- Developer: Robotality
- Publisher: Chucklefish
- Designers: Simon Bachmann; Stephan Naujoks; Daniel Ludwig; Stefan Bachmann;
- Programmers: Daniel Ludwig; Stefan Bachmann;
- Artists: Simon Bachmann; Midio; Phil Giarrusso; Andreas Illenseer;
- Composer: Gavin Harrison
- Platforms: Linux; macOS; Windows; Nintendo Switch;
- Release: WW: April 11, 2019 (PCs); WW: May 27, 2021 (NS);
- Genre: Tactical role-playing
- Mode: Single-player

= Pathway (video game) =

Pathway is tactical role playing video game developed by Robotality and published by Chucklefish in 2019. Players fight Nazis in tactical combat to recover occult artifacts in an Indiana Jones-style scenario.

== Gameplay ==
Players control a band of mercenaries in the mid-1930s who attempt to defeat Nazis before they can recover powerful occult artifacts. Missions are based on modern pulp adventure stories, such as Indiana Jones and The Mummy. In each session, players explore a procedurally generated map in a vehicle with a random amount of fuel. Players expend can expend fuel finding merchants, recruiting mercenaries, and interacting with various non-player characters, which can result in missions. Choices made in these missions can lead to skill checks or fighting enemies, such as Nazis. Combat is turn-based and tactical. Each character is given two actions per turn, which can be used moving, attacking, or using a special ability. Cover provides limited protection from attacks. Upon defeating enemies, players can customize their characters through skill trees. Character progress and items recovered are saved between sessions, but if the mercenaries are defeated in battle, players lose that adventure. A post-release free update added hardcore mode, which introduces permadeath.

== Development ==
Robotality is a German studio. Pathway is a followup to their previous tactical RPG, Halfway. Chucklefish released it for Linux, macOS, and Windows on April 11, 2019, and on Nintendo Switch on May 27, 2021. Limited Run Games manufactured a physical edition in 2021.

== Reception ==
Pathway received mixed reviews on Metacritic. PC Gamer described it as having "crisp combat let down by boring enemies, repetitive missions and a disconnected story". GameSpot said it is well-written and captures the tone of 1940s pulp adventures, but they criticized what they felt was a lack of depth in the tactical combat, lack of differentiation in characters, and a colonialist view of non-Europeans. Though they said it starts off well, IGN said its lack of depth inhibits its replayability. Nintendo Life said it is a competent but overly repetitive game, which they felt limited its appeal on the Switch, which has many tactics games. RPGFan called it a "worthwhile excursion" with "unrealized potential" that could potentially be fixed post-release by adding more variety and depth.

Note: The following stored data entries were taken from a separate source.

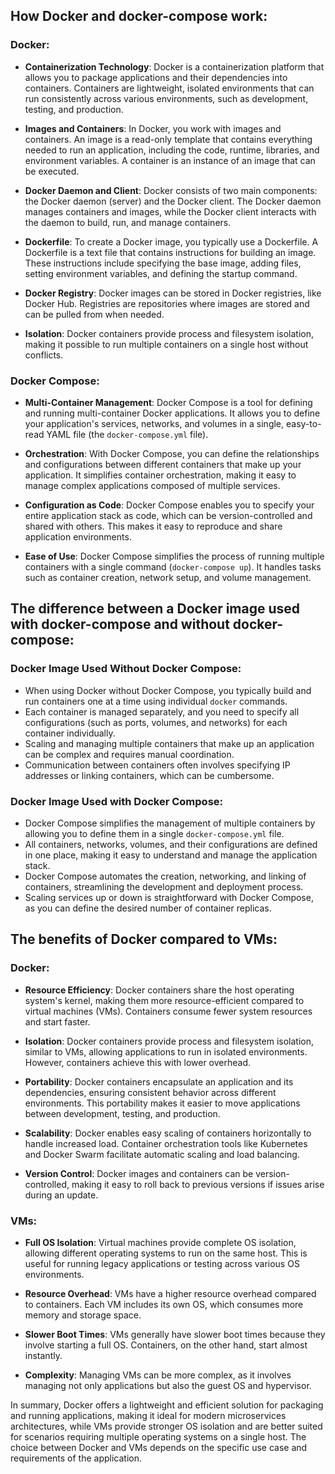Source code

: ## How Docker and docker-compose work:

### Docker:
- **Containerization Technology**: Docker is a containerization platform that allows you to package applications and their dependencies into containers. Containers are lightweight, isolated environments that can run consistently across various environments, such as development, testing, and production.

- **Images and Containers**: In Docker, you work with images and containers. An image is a read-only template that contains everything needed to run an application, including the code, runtime, libraries, and environment variables. A container is an instance of an image that can be executed.

- **Docker Daemon and Client**: Docker consists of two main components: the Docker daemon (server) and the Docker client. The Docker daemon manages containers and images, while the Docker client interacts with the daemon to build, run, and manage containers.

- **Dockerfile**: To create a Docker image, you typically use a Dockerfile. A Dockerfile is a text file that contains instructions for building an image. These instructions include specifying the base image, adding files, setting environment variables, and defining the startup command.

- **Docker Registry**: Docker images can be stored in Docker registries, like Docker Hub. Registries are repositories where images are stored and can be pulled from when needed.

- **Isolation**: Docker containers provide process and filesystem isolation, making it possible to run multiple containers on a single host without conflicts.

### Docker Compose:
- **Multi-Container Management**: Docker Compose is a tool for defining and running multi-container Docker applications. It allows you to define your application's services, networks, and volumes in a single, easy-to-read YAML file (the `docker-compose.yml` file).

- **Orchestration**: With Docker Compose, you can define the relationships and configurations between different containers that make up your application. It simplifies container orchestration, making it easy to manage complex applications composed of multiple services.

- **Configuration as Code**: Docker Compose enables you to specify your entire application stack as code, which can be version-controlled and shared with others. This makes it easy to reproduce and share application environments.

- **Ease of Use**: Docker Compose simplifies the process of running multiple containers with a single command (`docker-compose up`). It handles tasks such as container creation, network setup, and volume management.

## The difference between a Docker image used with docker-compose and without docker-compose:

### Docker Image Used Without Docker Compose:
- When using Docker without Docker Compose, you typically build and run containers one at a time using individual `docker` commands.
- Each container is managed separately, and you need to specify all configurations (such as ports, volumes, and networks) for each container individually.
- Scaling and managing multiple containers that make up an application can be complex and requires manual coordination.
- Communication between containers often involves specifying IP addresses or linking containers, which can be cumbersome.

### Docker Image Used with Docker Compose:
- Docker Compose simplifies the management of multiple containers by allowing you to define them in a single `docker-compose.yml` file.
- All containers, networks, volumes, and their configurations are defined in one place, making it easy to understand and manage the application stack.
- Docker Compose automates the creation, networking, and linking of containers, streamlining the development and deployment process.
- Scaling services up or down is straightforward with Docker Compose, as you can define the desired number of container replicas.

## The benefits of Docker compared to VMs:

### Docker:
- **Resource Efficiency**: Docker containers share the host operating system's kernel, making them more resource-efficient compared to virtual machines (VMs). Containers consume fewer system resources and start faster.

- **Isolation**: Docker containers provide process and filesystem isolation, similar to VMs, allowing applications to run in isolated environments. However, containers achieve this with lower overhead.

- **Portability**: Docker containers encapsulate an application and its dependencies, ensuring consistent behavior across different environments. This portability makes it easier to move applications between development, testing, and production.

- **Scalability**: Docker enables easy scaling of containers horizontally to handle increased load. Container orchestration tools like Kubernetes and Docker Swarm facilitate automatic scaling and load balancing.

- **Version Control**: Docker images and containers can be version-controlled, making it easy to roll back to previous versions if issues arise during an update.

### VMs:
- **Full OS Isolation**: Virtual machines provide complete OS isolation, allowing different operating systems to run on the same host. This is useful for running legacy applications or testing across various OS environments.

- **Resource Overhead**: VMs have a higher resource overhead compared to containers. Each VM includes its own OS, which consumes more memory and storage space.

- **Slower Boot Times**: VMs generally have slower boot times because they involve starting a full OS. Containers, on the other hand, start almost instantly.

- **Complexity**: Managing VMs can be more complex, as it involves managing not only applications but also the guest OS and hypervisor.

In summary, Docker offers a lightweight and efficient solution for packaging and running applications, making it ideal for modern microservices architectures, while VMs provide stronger OS isolation and are better suited for scenarios requiring multiple operating systems on a single host. The choice between Docker and VMs depends on the specific use case and requirements of the application.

On release, the reviews on Steam were mixed. Developer Simon Bachmann attributed this to several factors. The game had to be released earlier than they would have liked because of budget issues, and they picked up more negative reviews than anticipated because of this. Players perceived the game's content as repetitive and grindy, and they were expecting more of an XCOM clone. When Robotality realized this, they changed how they described the game, rebalanced many mechanics, and said they made players' choices "more meaningful and interesting". The resulting updates pushed the game back to a positive user response.